To lift heavy, you must be flexible!
If you want to be super strong, you must also be super flexible.
Just look at the best Olympic and powerlifters, they are all super flexible.
That, right there, is flexibility.
Go ahead. Try a squat that deep. Keep your chest up while you do it and your heels on the ground throughout the entire movement.
While you may be able to do it, squatting like that isn’t easy, or even doable for most people.
But if you want to lift heavy weight, you need to work on it.
If you aren’t flexible, you risk injury when you add weight. The weight of a heavily loaded barbell forces your range of motion to increase.
If you can’t perform a full range of motion on a squat with just your body weight, your body isn’t ready to handle the additional weight of a barbell because the extra weight will force your body to complete a fuller range of motion than it is ready to handle.
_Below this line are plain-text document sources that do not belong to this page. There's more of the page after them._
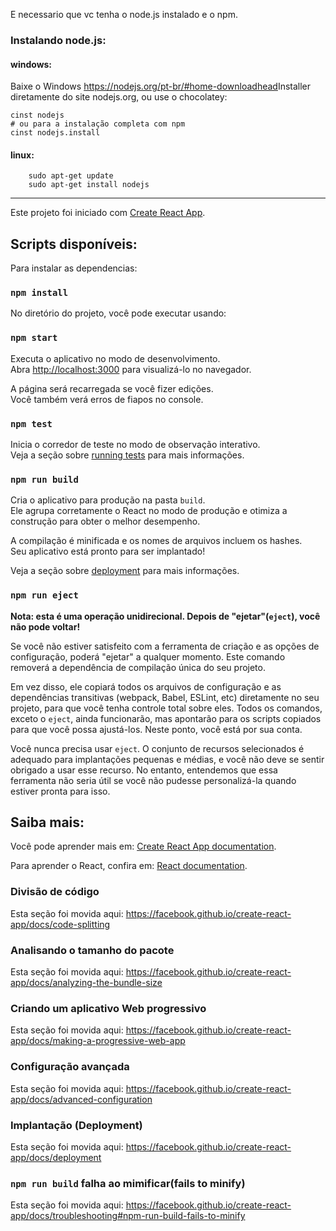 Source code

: E necessario que vc tenha o node.js instalado e o npm.

### Instalando node.js:

#### windows:

Baixe o Windows <https://nodejs.org/pt-br/#home-downloadhead>Installer diretamente do site nodejs.org, ou use o chocolatey:

```
cinst nodejs
# ou para a instalação completa com npm
cinst nodejs.install
```

#### linux:

```
    sudo apt-get update
    sudo apt-get install nodejs
```
_____________________________________________________________________________________________

Este projeto foi iniciado com [Create React App](https://github.com/facebook/create-react-app).

## Scripts disponíveis:

Para instalar as dependencias:

### `npm install`

No diretório do projeto, você pode executar usando:

### `npm start`

Executa o aplicativo no modo de desenvolvimento.<br />
Abra [http://localhost:3000](http://localhost:3000) para visualizá-lo no navegador.

A página será recarregada se você fizer edições.<br />
Você também verá erros de fiapos no console.

### `npm test`

Inicia o corredor de teste no modo de observação interativo.<br />
Veja a seção sobre [running tests](https://facebook.github.io/create-react-app/docs/running-tests) para mais informações.

### `npm run build`

Cria o aplicativo para produção na pasta `build`.<br />
Ele agrupa corretamente o React no modo de produção e otimiza a construção para obter o melhor desempenho.

A compilação é minificada e os nomes de arquivos incluem os hashes.<br />
Seu aplicativo está pronto para ser implantado!

Veja a seção sobre [deployment](https://facebook.github.io/create-react-app/docs/deployment) para mais informações.

### `npm run eject`

**Nota: esta é uma operação unidirecional. Depois de "ejetar"(`eject`), você não pode voltar!**

Se você não estiver satisfeito com a ferramenta de criação e as opções de configuração, poderá "ejetar" a qualquer momento. Este comando removerá a dependência de compilação única do seu projeto.

Em vez disso, ele copiará todos os arquivos de configuração e as dependências transitivas (webpack, Babel, ESLint, etc) diretamente no seu projeto, para que você tenha controle total sobre eles. Todos os comandos, exceto o `eject`, ainda funcionarão, mas apontarão para os scripts copiados para que você possa ajustá-los. Neste ponto, você está por sua conta.

Você nunca precisa usar `eject`. O conjunto de recursos selecionados é adequado para implantações pequenas e médias, e você não deve se sentir obrigado a usar esse recurso. No entanto, entendemos que essa ferramenta não seria útil se você não pudesse personalizá-la quando estiver pronta para isso.

## Saiba mais:

Você pode aprender mais em: [Create React App documentation](https://facebook.github.io/create-react-app/docs/getting-started).

Para aprender o React, confira em: [React documentation](https://reactjs.org/).

### Divisão de código
Esta seção foi movida aqui: https://facebook.github.io/create-react-app/docs/code-splitting

### Analisando o tamanho do pacote

Esta seção foi movida aqui: https://facebook.github.io/create-react-app/docs/analyzing-the-bundle-size

### Criando um aplicativo Web progressivo

Esta seção foi movida aqui: https://facebook.github.io/create-react-app/docs/making-a-progressive-web-app

### Configuração avançada

Esta seção foi movida aqui: https://facebook.github.io/create-react-app/docs/advanced-configuration

### Implantação (Deployment)

Esta seção foi movida aqui: https://facebook.github.io/create-react-app/docs/deployment

### `npm run build` falha ao mimificar(fails to minify)

Esta seção foi movida aqui: https://facebook.github.io/create-react-app/docs/troubleshooting#npm-run-build-fails-to-minify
This “weight-assisted stretching” isn’t good for you! If you push it too far, you will end up injured!
So start mobility and flexibility training! You don’t have to be Gumby, but if you want to lift heavy, you need to have great flexibility in your shoulders, hips, hamstrings, and ribcage!
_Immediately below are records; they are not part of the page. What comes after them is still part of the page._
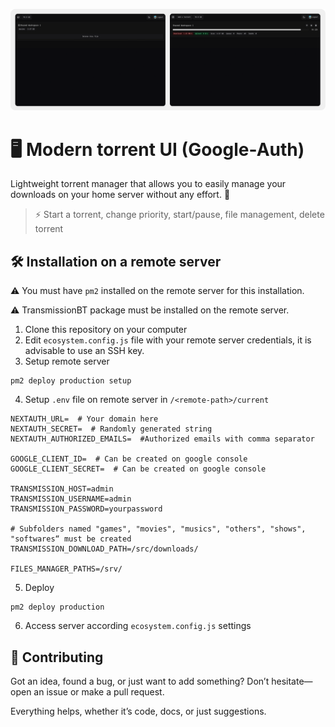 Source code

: ![Demo](/assets/readme.png)

# 🖥️ Modern torrent UI (Google-Auth)

Lightweight torrent manager that allows you to easily manage your downloads on your home server without any effort. 🚀

> ⚡ Start a torrent, change priority, start/pause, file management, delete torrent


## 🛠️ Installation on a remote server

⚠️ You must have `pm2` installed on the remote server for this installation.

⚠️ TransmissionBT package must be installed on the remote server.

1. Clone this repository on your computer
2. Edit `ecosystem.config.js` file with your remote server credentials, it is advisable to use an SSH key.
3. Setup remote server
```
pm2 deploy production setup
```
4. Setup `.env` file on remote server in `/<remote-path>/current`
```
NEXTAUTH_URL=  # Your domain here
NEXTAUTH_SECRET=  # Randomly generated string
NEXTAUTH_AUTHORIZED_EMAILS=  #Authorized emails with comma separator

GOOGLE_CLIENT_ID=  # Can be created on google console
GOOGLE_CLIENT_SECRET=  # Can be created on google console

TRANSMISSION_HOST=admin
TRANSMISSION_USERNAME=admin
TRANSMISSION_PASSWORD=yourpassword

# Subfolders named "games", "movies", "musics", "others", "shows", "softwares“ must be created
TRANSMISSION_DOWNLOAD_PATH=/src/downloads/

FILES_MANAGER_PATHS=/srv/
```
5. Deploy
```
pm2 deploy production
```
6. Access server according `ecosystem.config.js` settings


## 🎉 Contributing

Got an idea, found a bug, or just want to add something?
Don’t hesitate—open an issue or make a pull request.

Everything helps, whether it’s code, docs, or just suggestions.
I cuddle with my foam roller…maybe you should too!
Posted on March 6, 2012, in Benefits of doing "man" exercises, Workout and tagged Exercise, flexibility, flexibility training, foam roller, hamstrings, Heavy lifting. Bookmark the permalink. 6 Comments.
I found out about your blog through MDA, and I really enjoy it. Would you ever consider posting a short video tutorial on your foam rolling routine? I know I should be doing it daily, but I’m not really sure if I’m doing the exercises properly.
Definitely! I’ll try to film something this weekend!
ok…i guess i will just be a ‘little’ strong since i am only somewhat flexible:) Foam rolling hurts so bad….but feels so good afterwards!
Make sure to not skip the IT bands and adductors. Many people only do the quads, back, hamstrings and glutes but those IT bands and adductors are some of the biggest problem areas.
I also like to use a tennis ball on my piriformis and hip area.
i will try the tennis ball(maybe you could include that on your video?). i looked it up the other day but haven’t tried it. I do the IT band but haven’t done the adductors….it just seems so awkard to get to with the roller.
How long is your routine…how long do you roll one area? And do you hold the spots that are sore or do you just do slow rolling?
Hitting your adductors is awkward because you look like you are humping the foam roller. But you’ve got to do it!
I’ve never timed my routine to be honest. I do it by feel. If an area isn’t sore I spend less time…maybe even 10 rolls (down and back being one). If it is sore I’m sure I can spend almost a minute on it.
I slowly roll but if I find a knot, I do try to apply pressure to release it.